== Data for this exercise
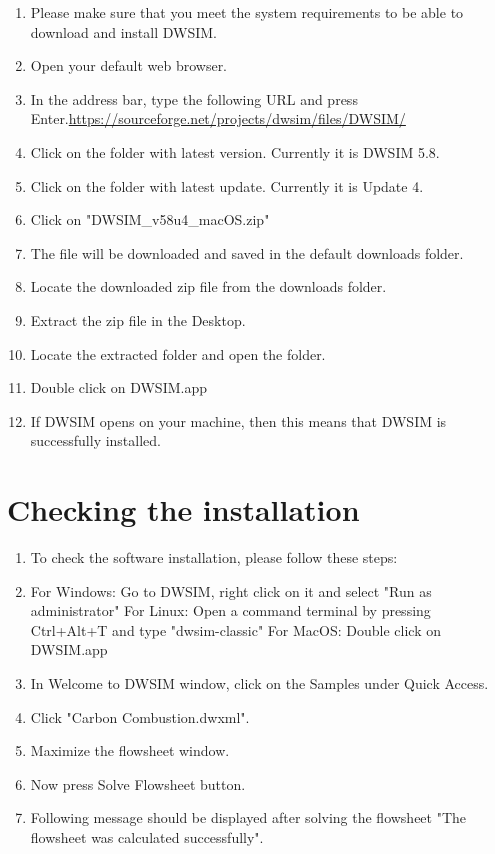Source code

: \documentclass[12pt,a4paper]{article}
\begin{document}
\begin{enumerate}
\item Please make sure that you meet the system requirements to be able to download and install DWSIM.
\item Open your default web browser.
\item In the address bar, type the following URL and press Enter.\newline \url{https://sourceforge.net/projects/dwsim/files/DWSIM/}

\item Click on the folder with latest version. Currently it is DWSIM 5.8.

\item Click on the folder with latest update. Currently it is Update 4.
\item Click on "DWSIM\_v58u4\_macOS.zip"
\item The file will be downloaded and saved in the default downloads folder.
\item Locate the downloaded zip file from the downloads folder.
\item Extract the zip file in the Desktop.
\item Locate the extracted folder and open the folder.
\item Double click on DWSIM.app
\item If DWSIM opens on your machine, then this means that DWSIM is successfully installed.

\end{enumerate}

\section{Checking the installation}

\begin{enumerate}

\item To check the software installation, please follow these steps:
\item For Windows: Go to DWSIM, right click on it and select "Run as administrator"
\newline For Linux: Open a command terminal by pressing Ctrl+Alt+T and type "dwsim-classic"
\newline For MacOS: Double click on DWSIM.app
\item In Welcome to DWSIM window, click on the Samples under Quick Access.
\item Click "Carbon Combustion.dwxml".
\item Maximize the flowsheet window.
\item Now press Solve Flowsheet button.
\item Following message should be displayed after solving the flowsheet "The flowsheet was calculated successfully".

\end{enumerate}
\end{document}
====
- _Problem requirements_
Whenever a line in the material contains the word "downloaded", copy that line.

- _Written solution_
\item The file will be downloaded and saved in the default downloads folder.
\item Locate the downloaded zip file from the downloads folder.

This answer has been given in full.